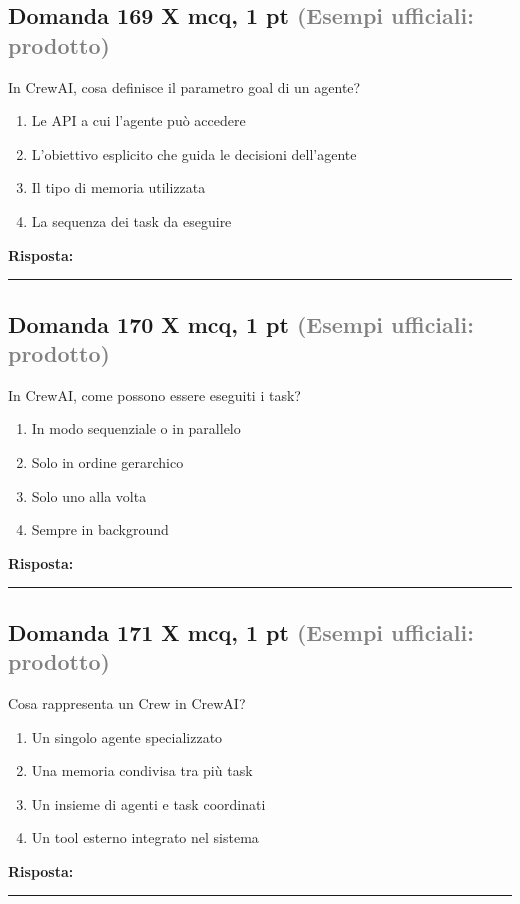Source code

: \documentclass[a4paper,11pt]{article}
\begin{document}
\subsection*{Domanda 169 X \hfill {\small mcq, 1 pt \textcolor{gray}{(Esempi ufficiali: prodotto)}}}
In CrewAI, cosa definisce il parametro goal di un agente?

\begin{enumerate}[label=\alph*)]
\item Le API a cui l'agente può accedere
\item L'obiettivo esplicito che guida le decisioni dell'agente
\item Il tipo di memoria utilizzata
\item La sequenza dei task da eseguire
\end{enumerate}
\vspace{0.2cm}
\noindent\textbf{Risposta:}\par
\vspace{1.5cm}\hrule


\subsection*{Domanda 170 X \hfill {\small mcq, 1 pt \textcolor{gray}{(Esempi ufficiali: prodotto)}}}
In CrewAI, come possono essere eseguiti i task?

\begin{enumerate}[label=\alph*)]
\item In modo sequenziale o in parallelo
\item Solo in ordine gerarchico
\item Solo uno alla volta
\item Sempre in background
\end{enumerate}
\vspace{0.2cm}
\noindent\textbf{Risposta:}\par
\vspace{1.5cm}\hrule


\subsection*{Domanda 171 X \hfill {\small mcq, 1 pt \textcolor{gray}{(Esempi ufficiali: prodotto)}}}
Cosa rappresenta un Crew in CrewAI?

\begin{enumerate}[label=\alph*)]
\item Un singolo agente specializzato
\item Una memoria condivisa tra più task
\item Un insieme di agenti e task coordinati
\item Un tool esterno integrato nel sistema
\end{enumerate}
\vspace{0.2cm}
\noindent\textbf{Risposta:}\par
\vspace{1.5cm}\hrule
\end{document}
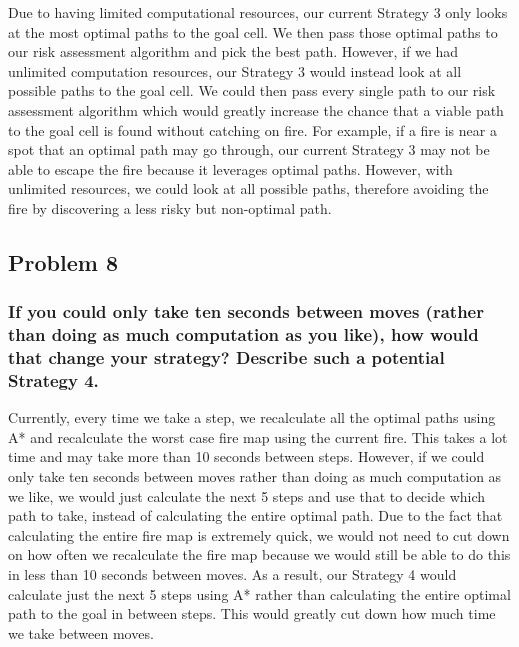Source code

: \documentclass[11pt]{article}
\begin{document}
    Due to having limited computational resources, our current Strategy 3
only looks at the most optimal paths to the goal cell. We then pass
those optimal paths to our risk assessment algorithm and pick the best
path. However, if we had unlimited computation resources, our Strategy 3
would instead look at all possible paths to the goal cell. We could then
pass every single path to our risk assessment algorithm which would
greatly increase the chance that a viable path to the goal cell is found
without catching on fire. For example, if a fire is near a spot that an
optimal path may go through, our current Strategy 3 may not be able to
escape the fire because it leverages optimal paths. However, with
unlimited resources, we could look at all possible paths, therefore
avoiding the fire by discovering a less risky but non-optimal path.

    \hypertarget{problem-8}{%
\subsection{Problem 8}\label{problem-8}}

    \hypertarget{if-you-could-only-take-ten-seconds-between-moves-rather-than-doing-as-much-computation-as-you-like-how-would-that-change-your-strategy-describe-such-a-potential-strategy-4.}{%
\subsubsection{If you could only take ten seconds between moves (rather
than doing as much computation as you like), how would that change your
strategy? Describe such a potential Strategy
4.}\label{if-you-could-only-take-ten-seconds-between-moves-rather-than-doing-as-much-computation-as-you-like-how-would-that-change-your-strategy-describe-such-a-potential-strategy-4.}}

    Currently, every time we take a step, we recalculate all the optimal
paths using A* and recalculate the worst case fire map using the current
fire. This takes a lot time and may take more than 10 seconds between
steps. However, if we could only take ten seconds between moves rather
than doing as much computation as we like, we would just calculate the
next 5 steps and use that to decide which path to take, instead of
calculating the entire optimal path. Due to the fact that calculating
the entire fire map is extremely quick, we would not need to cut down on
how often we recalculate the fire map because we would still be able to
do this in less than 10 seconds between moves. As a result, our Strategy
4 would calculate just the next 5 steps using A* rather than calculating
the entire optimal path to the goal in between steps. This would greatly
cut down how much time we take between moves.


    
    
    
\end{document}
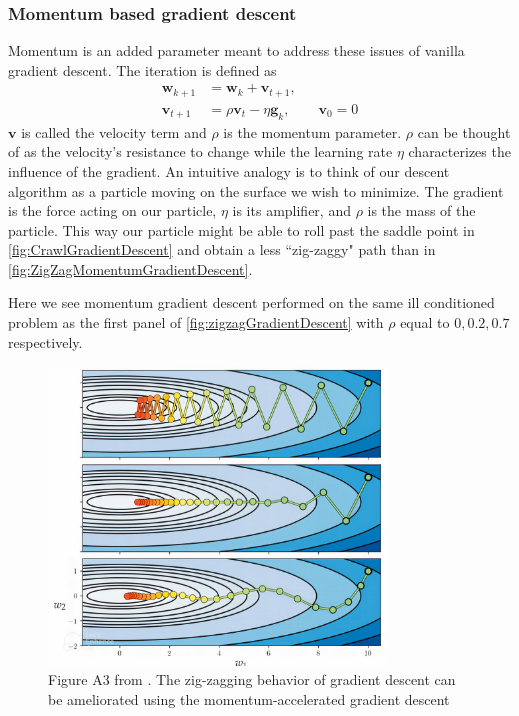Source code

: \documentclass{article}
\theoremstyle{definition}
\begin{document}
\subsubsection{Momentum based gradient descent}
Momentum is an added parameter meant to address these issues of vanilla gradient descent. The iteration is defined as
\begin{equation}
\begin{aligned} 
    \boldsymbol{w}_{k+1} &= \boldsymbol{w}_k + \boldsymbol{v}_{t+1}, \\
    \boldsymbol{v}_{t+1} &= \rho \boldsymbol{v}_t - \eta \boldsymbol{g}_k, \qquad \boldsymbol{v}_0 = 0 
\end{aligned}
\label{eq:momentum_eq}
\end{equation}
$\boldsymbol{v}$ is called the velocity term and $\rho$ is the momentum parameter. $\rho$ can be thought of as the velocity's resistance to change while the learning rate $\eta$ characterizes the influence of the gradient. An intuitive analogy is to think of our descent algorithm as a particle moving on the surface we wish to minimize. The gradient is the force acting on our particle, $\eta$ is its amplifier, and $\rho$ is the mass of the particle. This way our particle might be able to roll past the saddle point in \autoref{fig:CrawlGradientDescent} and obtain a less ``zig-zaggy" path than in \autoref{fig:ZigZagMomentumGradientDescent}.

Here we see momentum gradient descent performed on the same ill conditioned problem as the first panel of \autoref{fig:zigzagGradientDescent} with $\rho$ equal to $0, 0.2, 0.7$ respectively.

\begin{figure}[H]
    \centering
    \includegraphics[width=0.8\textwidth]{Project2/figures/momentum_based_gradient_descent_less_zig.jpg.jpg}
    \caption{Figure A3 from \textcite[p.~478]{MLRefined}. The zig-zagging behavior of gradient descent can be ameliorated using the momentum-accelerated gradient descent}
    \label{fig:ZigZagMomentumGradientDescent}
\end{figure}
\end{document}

TO DO: Word for word, restate the records above and drop the pictures.

TASK RESULT:
Source code

: \documentclass[a4paper,11pt]{article}
\begin{document}
\subsection*{Domanda 169 X \hfill {\small mcq, 1 pt \textcolor{gray}{(Esempi ufficiali: prodotto)}}}
In CrewAI, cosa definisce il parametro goal di un agente?

\begin{enumerate}[label=\alph*)]
\item Le API a cui l'agente può accedere
\item L'obiettivo esplicito che guida le decisioni dell'agente
\item Il tipo di memoria utilizzata
\item La sequenza dei task da eseguire
\end{enumerate}
\vspace{0.2cm}
\noindent\textbf{Risposta:}\par
\vspace{1.5cm}\hrule


\subsection*{Domanda 170 X \hfill {\small mcq, 1 pt \textcolor{gray}{(Esempi ufficiali: prodotto)}}}
In CrewAI, come possono essere eseguiti i task?

\begin{enumerate}[label=\alph*)]
\item In modo sequenziale o in parallelo
\item Solo in ordine gerarchico
\item Solo uno alla volta
\item Sempre in background
\end{enumerate}
\vspace{0.2cm}
\noindent\textbf{Risposta:}\par
\vspace{1.5cm}\hrule


\subsection*{Domanda 171 X \hfill {\small mcq, 1 pt \textcolor{gray}{(Esempi ufficiali: prodotto)}}}
Cosa rappresenta un Crew in CrewAI?

\begin{enumerate}[label=\alph*)]
\item Un singolo agente specializzato
\item Una memoria condivisa tra più task
\item Un insieme di agenti e task coordinati
\item Un tool esterno integrato nel sistema
\end{enumerate}
\vspace{0.2cm}
\noindent\textbf{Risposta:}\par
\vspace{1.5cm}\hrule
\end{document}
Source code

: \documentclass[11pt]{article}
\begin{document}
    Due to having limited computational resources, our current Strategy 3
only looks at the most optimal paths to the goal cell. We then pass
those optimal paths to our risk assessment algorithm and pick the best
path. However, if we had unlimited computation resources, our Strategy 3
would instead look at all possible paths to the goal cell. We could then
pass every single path to our risk assessment algorithm which would
greatly increase the chance that a viable path to the goal cell is found
without catching on fire. For example, if a fire is near a spot that an
optimal path may go through, our current Strategy 3 may not be able to
escape the fire because it leverages optimal paths. However, with
unlimited resources, we could look at all possible paths, therefore
avoiding the fire by discovering a less risky but non-optimal path.

    \hypertarget{problem-8}{%
\subsection{Problem 8}\label{problem-8}}

    \hypertarget{if-you-could-only-take-ten-seconds-between-moves-rather-than-doing-as-much-computation-as-you-like-how-would-that-change-your-strategy-describe-such-a-potential-strategy-4.}{%
\subsubsection{If you could only take ten seconds between moves (rather
than doing as much computation as you like), how would that change your
strategy? Describe such a potential Strategy
4.}\label{if-you-could-only-take-ten-seconds-between-moves-rather-than-doing-as-much-computation-as-you-like-how-would-that-change-your-strategy-describe-such-a-potential-strategy-4.}}

    Currently, every time we take a step, we recalculate all the optimal
paths using A* and recalculate the worst case fire map using the current
fire. This takes a lot time and may take more than 10 seconds between
steps. However, if we could only take ten seconds between moves rather
than doing as much computation as we like, we would just calculate the
next 5 steps and use that to decide which path to take, instead of
calculating the entire optimal path. Due to the fact that calculating
the entire fire map is extremely quick, we would not need to cut down on
how often we recalculate the fire map because we would still be able to
do this in less than 10 seconds between moves. As a result, our Strategy
4 would calculate just the next 5 steps using A* rather than calculating
the entire optimal path to the goal in between steps. This would greatly
cut down how much time we take between moves.


    
    
    
\end{document}
Source code

: \documentclass{article}
\theoremstyle{definition}
\begin{document}
\subsubsection{Momentum based gradient descent}
Momentum is an added parameter meant to address these issues of vanilla gradient descent. The iteration is defined as
\begin{equation}
\begin{aligned} 
    \boldsymbol{w}_{k+1} &= \boldsymbol{w}_k + \boldsymbol{v}_{t+1}, \\
    \boldsymbol{v}_{t+1} &= \rho \boldsymbol{v}_t - \eta \boldsymbol{g}_k, \qquad \boldsymbol{v}_0 = 0 
\end{aligned}
\label{eq:momentum_eq}
\end{equation}
$\boldsymbol{v}$ is called the velocity term and $\rho$ is the momentum parameter. $\rho$ can be thought of as the velocity's resistance to change while the learning rate $\eta$ characterizes the influence of the gradient. An intuitive analogy is to think of our descent algorithm as a particle moving on the surface we wish to minimize. The gradient is the force acting on our particle, $\eta$ is its amplifier, and $\rho$ is the mass of the particle. This way our particle might be able to roll past the saddle point in \autoref{fig:CrawlGradientDescent} and obtain a less ``zig-zaggy" path than in \autoref{fig:ZigZagMomentumGradientDescent}.

Here we see momentum gradient descent performed on the same ill conditioned problem as the first panel of \autoref{fig:zigzagGradientDescent} with $\rho$ equal to $0, 0.2, 0.7$ respectively.

\begin{figure}[H]
    \centering
    \includegraphics[width=0.8\textwidth]{Project2/figures/momentum_based_gradient_descent_less_zig.jpg.jpg}
    \caption{Figure A3 from \textcite[p.~478]{MLRefined}. The zig-zagging behavior of gradient descent can be ameliorated using the momentum-accelerated gradient descent}
    \label{fig:ZigZagMomentumGradientDescent}
\end{figure}
\end{document}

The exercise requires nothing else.